%%
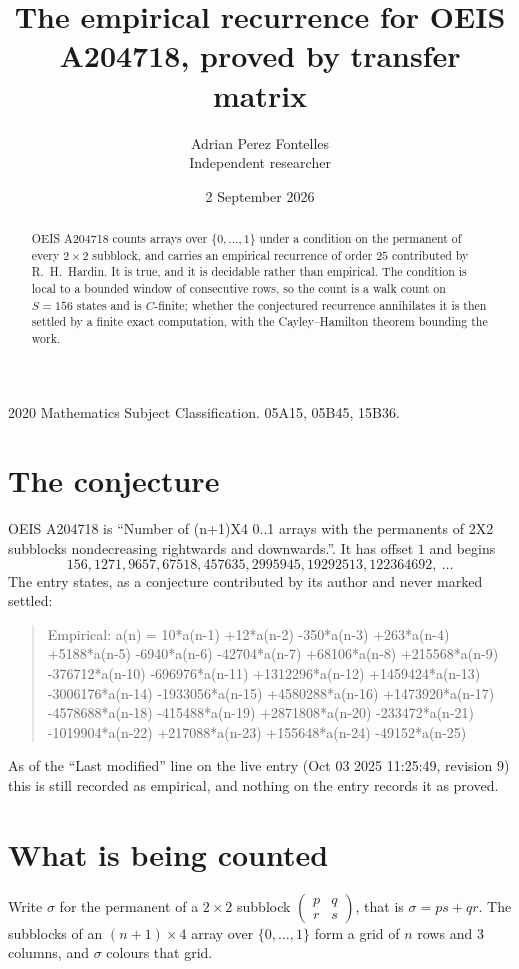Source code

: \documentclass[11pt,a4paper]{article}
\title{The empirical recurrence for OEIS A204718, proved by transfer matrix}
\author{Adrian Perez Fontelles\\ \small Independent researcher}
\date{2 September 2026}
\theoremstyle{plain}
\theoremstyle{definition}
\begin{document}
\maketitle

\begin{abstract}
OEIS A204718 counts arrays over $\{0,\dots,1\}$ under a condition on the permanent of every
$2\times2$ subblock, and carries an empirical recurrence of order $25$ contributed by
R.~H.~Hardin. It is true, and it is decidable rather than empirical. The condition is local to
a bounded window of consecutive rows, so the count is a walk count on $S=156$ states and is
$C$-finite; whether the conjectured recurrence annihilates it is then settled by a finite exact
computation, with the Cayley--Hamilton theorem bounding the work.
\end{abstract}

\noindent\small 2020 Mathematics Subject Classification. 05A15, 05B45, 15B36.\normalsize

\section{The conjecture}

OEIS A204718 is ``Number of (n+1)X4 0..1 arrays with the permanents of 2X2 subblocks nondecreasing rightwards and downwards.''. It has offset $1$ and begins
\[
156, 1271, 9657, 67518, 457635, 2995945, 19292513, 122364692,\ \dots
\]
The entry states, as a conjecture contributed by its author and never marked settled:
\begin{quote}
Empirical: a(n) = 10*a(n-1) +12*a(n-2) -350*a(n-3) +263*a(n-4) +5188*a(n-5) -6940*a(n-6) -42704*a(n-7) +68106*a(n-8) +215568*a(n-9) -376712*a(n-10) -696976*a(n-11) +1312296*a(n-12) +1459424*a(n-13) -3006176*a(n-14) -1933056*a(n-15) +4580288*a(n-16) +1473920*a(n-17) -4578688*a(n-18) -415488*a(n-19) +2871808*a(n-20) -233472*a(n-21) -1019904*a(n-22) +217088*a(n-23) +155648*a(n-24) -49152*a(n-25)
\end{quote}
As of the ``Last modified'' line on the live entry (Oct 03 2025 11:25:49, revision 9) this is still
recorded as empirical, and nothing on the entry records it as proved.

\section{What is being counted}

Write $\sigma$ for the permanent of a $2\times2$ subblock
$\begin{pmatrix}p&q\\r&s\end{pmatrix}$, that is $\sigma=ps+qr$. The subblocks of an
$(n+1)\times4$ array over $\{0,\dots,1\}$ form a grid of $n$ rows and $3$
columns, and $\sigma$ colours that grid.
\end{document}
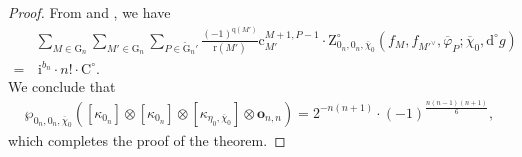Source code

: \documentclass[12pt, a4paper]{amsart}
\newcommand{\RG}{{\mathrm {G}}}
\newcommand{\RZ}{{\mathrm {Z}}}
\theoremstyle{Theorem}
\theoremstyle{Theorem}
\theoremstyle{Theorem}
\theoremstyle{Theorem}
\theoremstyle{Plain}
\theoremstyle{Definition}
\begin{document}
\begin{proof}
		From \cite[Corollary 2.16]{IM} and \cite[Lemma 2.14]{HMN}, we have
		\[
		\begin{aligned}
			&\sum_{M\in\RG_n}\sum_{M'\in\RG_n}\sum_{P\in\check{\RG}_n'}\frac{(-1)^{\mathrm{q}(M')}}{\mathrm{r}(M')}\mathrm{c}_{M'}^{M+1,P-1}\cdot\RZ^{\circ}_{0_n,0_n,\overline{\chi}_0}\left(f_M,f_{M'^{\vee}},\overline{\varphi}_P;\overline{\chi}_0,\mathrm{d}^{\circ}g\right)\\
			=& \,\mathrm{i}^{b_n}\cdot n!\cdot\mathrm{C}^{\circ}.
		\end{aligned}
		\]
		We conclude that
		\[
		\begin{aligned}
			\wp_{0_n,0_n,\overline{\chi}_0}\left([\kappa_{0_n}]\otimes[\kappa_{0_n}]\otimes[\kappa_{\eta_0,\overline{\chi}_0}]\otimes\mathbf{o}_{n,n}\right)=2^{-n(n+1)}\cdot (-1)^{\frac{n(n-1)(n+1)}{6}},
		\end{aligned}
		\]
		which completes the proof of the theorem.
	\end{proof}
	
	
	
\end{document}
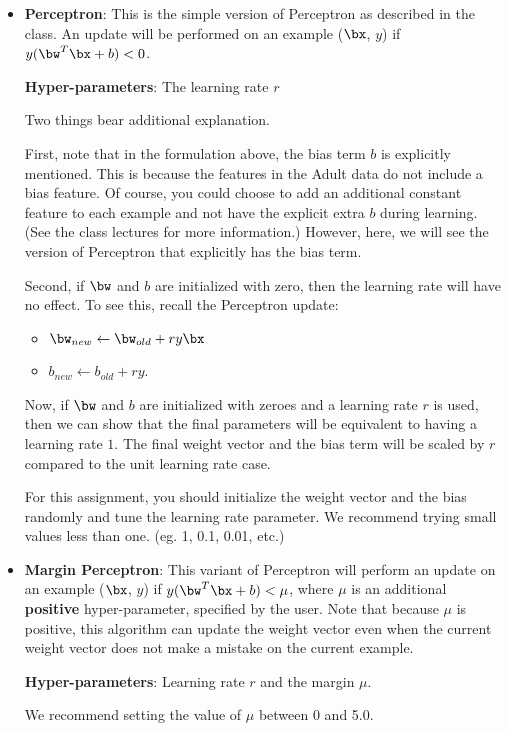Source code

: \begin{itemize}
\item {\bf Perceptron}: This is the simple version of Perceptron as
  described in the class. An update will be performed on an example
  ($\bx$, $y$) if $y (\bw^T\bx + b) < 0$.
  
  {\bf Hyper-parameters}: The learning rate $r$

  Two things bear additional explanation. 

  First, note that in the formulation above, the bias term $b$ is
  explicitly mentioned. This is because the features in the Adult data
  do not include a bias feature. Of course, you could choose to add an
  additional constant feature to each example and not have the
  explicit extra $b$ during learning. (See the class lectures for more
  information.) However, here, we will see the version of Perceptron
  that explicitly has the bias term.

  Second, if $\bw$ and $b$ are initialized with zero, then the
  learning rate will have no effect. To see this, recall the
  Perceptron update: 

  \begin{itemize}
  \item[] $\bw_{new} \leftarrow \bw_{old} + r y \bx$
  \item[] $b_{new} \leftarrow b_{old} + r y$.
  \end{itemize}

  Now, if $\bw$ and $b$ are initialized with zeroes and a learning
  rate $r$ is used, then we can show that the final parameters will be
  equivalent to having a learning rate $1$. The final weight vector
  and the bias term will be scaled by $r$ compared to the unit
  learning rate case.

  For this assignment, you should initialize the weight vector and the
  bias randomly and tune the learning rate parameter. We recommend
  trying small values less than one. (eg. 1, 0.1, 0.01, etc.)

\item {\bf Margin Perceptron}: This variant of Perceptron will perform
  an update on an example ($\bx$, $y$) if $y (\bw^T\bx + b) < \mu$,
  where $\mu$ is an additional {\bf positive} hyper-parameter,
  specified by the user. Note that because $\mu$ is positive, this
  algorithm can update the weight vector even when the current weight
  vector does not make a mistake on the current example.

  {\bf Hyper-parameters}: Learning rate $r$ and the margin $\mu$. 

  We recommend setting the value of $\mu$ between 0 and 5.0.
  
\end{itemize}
%%
%%
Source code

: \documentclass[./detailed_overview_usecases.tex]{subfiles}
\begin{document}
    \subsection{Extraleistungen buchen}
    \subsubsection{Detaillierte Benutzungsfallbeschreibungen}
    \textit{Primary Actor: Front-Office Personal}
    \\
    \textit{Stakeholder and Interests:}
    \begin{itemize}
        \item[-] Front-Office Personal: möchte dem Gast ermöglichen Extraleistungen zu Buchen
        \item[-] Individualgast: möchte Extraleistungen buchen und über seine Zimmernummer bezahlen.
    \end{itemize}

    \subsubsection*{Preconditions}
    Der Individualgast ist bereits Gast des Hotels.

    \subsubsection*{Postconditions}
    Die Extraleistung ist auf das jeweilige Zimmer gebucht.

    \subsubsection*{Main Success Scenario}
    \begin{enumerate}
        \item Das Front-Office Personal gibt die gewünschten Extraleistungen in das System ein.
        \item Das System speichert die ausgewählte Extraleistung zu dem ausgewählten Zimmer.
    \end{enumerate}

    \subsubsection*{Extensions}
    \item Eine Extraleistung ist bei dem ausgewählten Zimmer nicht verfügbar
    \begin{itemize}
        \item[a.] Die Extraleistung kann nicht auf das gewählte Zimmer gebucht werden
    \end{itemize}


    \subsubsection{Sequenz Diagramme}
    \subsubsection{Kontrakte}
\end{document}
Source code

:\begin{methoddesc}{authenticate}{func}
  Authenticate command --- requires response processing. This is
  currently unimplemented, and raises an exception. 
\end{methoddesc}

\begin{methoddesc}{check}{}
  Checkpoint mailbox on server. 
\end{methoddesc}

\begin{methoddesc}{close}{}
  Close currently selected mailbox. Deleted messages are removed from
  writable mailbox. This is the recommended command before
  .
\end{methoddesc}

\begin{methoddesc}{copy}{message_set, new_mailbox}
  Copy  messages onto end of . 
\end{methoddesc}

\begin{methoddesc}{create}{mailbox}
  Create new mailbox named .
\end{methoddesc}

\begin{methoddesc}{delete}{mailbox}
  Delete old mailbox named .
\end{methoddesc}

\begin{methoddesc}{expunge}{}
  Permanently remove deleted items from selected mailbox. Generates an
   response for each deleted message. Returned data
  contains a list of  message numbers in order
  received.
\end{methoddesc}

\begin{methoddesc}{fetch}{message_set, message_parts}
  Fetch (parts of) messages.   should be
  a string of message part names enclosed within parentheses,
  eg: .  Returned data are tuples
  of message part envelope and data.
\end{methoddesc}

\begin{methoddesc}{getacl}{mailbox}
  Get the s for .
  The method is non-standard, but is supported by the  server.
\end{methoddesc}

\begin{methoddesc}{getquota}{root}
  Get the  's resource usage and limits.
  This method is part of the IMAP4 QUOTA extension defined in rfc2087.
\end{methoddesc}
%%
■ Directions for this task
In the listing above, start at the line with "Fetch (parts of)", go on through the line with "usage and limits.", and copy each of those lines exactly; leave out all the rest.

■ Answer section
  Fetch (parts of) messages.   should be
  a string of message part names enclosed within parentheses,
  eg: .  Returned data are tuples
  of message part envelope and data.
\end{methoddesc}

\begin{methoddesc}{getacl}{mailbox}
  Get the s for .
  The method is non-standard, but is supported by the  server.
\end{methoddesc}

\begin{methoddesc}{getquota}{root}
  Get the  's resource usage and limits.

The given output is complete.